Given that part of the rationale for increasing funding for gifted education is so these students can make contributions that benefit society at large, it also makes sense to broaden the definition of giftedness.  Traits like motivation, creativity, and leadership make a big difference in the real world, as witnessed by the above list of luminaries who transformed our society with their ideas, entrepreneurship, and inventions.

What strikes me is how motivated these leaders became.  It's an apt cliché that success is 10% inspiration and 90% perspiration, suggesting that motivation and dedication may be the greatest gifts of all.  Yet motivation is rarely included in definitions of giftedness.  A robust gifted education program, ultimately dedicated to bettering society, must recognize these traits as part of the giftedness spectrum. 
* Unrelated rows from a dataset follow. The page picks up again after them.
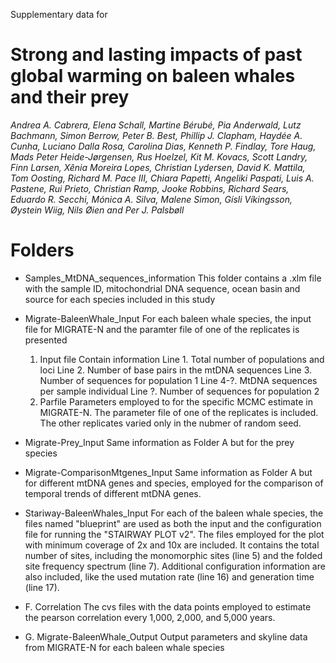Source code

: Supplementary data for
# Strong and lasting impacts of past global warming on baleen whales and their prey

*Andrea A. Cabrera, Elena Schall, Martine Bérubé, Pia Anderwald, Lutz Bachmann, Simon Berrow, Peter B. Best, Phillip J. Clapham, Haydée A. Cunha, Luciano Dalla Rosa, Carolina Dias, Kenneth P. Findlay, Tore Haug, Mads Peter Heide-Jørgensen, Rus Hoelzel, Kit M. Kovacs, Scott Landry, Finn Larsen, Xênia Moreira Lopes, Christian Lydersen, David K. Mattila, Tom Oosting, Richard M. Pace III, Chiara Papetti, Angeliki Paspati, Luis A. Pastene, Rui Prieto, Christian Ramp, Jooke Robbins, Richard Sears, Eduardo R. Secchi, Mónica A. Silva, Malene Simon, Gísli Víkingsson, Øystein Wiig, Nils Øien and Per J. Palsbøll* 



# Folders
- Samples_MtDNA_sequences_information
	This folder contains a .xlm file with the sample ID, mitochondrial DNA sequence, ocean basin and source for each species included in this study
	
- Migrate-BaleenWhale_Input
	For each baleen whale species, the input file for MIGRATE-N and the paramter file of one of the replicates is presented
	1. Input file
	Contain information
	Line 1. Total number of populations and loci
	Line 2. Number of base pairs in the mtDNA sequences
	Line 3. Number of sequences for population 1
	Line 4-?. MtDNA sequences per sample individual
	Line ?. Number of sequences for population 2
	2. Parfile
	Parameters employed to for the specific MCMC estimate in MIGRATE-N. The parameter file of one of the replicates is included. 
	The other replicates varied only in the nubmer of random seed.

- Migrate-Prey_Input
	Same information as Folder A but for the prey species 
	
- Migrate-ComparisonMtgenes_Input
	Same information as Folder A but for different mtDNA genes and species, employed for the comparison of temporal trends of different mtDNA genes.

- Stariway-BaleenWhales_Input
	For each of the baleen whale species, the files named "blueprint" are used as both the input and the configuration file for running 
	the "STAIRWAY PLOT v2". The files employed for the plot with minimum coverage of 2x and 10x are included. 
	It contains the total number of sites, including the monomorphic sites (line 5) and the folded site frequency spectrum (line 7).
	Additional configuration information are also included, like the used mutation rate (line 16) and generation time (line 17).

- F. Correlation
	The cvs files with the data points employed to estimate the pearson correlation every 1,000, 2,000, and 5,000 years.

- G. Migrate-BaleenWhale_Output
	Output parameters and skyline data from MIGRATE-N for each baleen whale species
Unfortunately, many schools acquiesce to administratively simple notions that giftedness is a fixed phenomenon.  This mindset may be more appropriate for emphasizing grade-level proficiency and ensuring that no child is left behind.

Insofar as the goal of gifted education is to harness inventive and intelligent minds that will disproportionately contribute to society's well-being, we need to recognize the magnificent malleability of intelligence wrought by our brains' neuroplasticity.  This means more flexibility and frequency of tests that measure a broader array of characteristics, including those shared by innovators and entrepreneurs whose plasticity of giftedness enabled them to make our lives better.